▶ [Provided records]:
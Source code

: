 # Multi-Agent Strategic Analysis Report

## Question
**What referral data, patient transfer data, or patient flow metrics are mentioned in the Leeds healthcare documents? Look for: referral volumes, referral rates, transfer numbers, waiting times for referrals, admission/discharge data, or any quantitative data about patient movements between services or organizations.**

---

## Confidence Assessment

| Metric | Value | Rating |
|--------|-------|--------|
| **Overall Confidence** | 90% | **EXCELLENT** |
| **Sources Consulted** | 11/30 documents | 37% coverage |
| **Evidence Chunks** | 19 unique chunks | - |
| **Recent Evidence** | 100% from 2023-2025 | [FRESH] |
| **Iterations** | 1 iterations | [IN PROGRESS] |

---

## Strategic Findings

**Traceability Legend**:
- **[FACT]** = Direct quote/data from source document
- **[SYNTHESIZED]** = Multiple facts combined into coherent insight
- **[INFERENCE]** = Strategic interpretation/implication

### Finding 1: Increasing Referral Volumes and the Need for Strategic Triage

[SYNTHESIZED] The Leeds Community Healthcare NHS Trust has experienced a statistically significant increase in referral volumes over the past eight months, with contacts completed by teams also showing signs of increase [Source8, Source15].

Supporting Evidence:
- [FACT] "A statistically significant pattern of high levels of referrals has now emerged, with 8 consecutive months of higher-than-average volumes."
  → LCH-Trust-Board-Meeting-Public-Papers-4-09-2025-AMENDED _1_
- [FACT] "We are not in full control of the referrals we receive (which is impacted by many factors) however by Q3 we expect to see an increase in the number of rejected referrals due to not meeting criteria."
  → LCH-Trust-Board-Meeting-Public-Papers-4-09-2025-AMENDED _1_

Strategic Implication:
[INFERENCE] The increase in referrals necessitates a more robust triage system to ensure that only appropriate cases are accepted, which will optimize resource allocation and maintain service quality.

▶ [Exercise objective]: Wherever a line in the data above holds the word "statistically", copy that line.

▶ [Answer to the problem]:
[SYNTHESIZED] The Leeds Community Healthcare NHS Trust has experienced a statistically significant increase in referral volumes over the past eight months, with contacts completed by teams also showing signs of increase [Source8, Source15].
- [FACT] "A statistically significant pattern of high levels of referrals has now emerged, with 8 consecutive months of higher-than-average volumes."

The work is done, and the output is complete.